═══ Source records ═══
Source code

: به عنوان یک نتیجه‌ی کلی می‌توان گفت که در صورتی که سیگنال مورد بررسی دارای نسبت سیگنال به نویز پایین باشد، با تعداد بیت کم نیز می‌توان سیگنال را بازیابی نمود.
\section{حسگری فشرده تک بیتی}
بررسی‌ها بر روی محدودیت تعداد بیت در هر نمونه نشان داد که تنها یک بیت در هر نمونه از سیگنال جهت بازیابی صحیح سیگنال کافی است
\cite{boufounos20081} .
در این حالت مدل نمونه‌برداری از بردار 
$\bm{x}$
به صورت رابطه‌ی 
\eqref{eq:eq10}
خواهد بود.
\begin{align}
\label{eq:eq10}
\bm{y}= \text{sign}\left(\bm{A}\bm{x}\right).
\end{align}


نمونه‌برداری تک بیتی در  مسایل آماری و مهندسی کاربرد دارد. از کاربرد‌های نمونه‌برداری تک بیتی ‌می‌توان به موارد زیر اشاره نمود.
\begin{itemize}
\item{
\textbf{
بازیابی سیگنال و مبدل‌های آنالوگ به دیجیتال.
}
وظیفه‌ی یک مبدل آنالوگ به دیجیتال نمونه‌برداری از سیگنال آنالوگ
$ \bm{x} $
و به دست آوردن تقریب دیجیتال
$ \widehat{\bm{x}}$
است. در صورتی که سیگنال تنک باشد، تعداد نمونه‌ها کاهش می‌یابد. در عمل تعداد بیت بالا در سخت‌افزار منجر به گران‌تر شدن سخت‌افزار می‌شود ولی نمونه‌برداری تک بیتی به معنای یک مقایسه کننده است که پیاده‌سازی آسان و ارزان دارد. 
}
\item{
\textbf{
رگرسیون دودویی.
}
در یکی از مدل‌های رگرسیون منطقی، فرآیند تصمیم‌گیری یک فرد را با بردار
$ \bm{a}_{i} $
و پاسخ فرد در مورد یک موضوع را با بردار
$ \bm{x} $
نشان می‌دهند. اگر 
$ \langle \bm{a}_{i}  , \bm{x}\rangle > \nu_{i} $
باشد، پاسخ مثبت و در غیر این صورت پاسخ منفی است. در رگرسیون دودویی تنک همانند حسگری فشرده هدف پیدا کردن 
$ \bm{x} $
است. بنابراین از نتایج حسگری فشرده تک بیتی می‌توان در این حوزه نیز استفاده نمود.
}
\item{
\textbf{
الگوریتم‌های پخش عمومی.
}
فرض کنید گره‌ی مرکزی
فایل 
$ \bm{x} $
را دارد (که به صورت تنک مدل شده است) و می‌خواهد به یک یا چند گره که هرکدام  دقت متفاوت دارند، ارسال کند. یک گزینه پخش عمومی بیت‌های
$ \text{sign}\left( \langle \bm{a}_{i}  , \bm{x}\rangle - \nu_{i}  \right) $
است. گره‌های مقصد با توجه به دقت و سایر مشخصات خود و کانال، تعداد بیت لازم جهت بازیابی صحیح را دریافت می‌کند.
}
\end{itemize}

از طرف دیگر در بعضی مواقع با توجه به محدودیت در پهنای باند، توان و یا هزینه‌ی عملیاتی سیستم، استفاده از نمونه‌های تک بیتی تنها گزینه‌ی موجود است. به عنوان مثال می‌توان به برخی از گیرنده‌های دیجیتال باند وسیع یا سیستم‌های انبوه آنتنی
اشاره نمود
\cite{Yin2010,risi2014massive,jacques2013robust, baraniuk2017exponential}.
═══
- [What is being asked]:
Which lines of the entries contain "langle"? Count them and write only the number.

- [Solution]:
2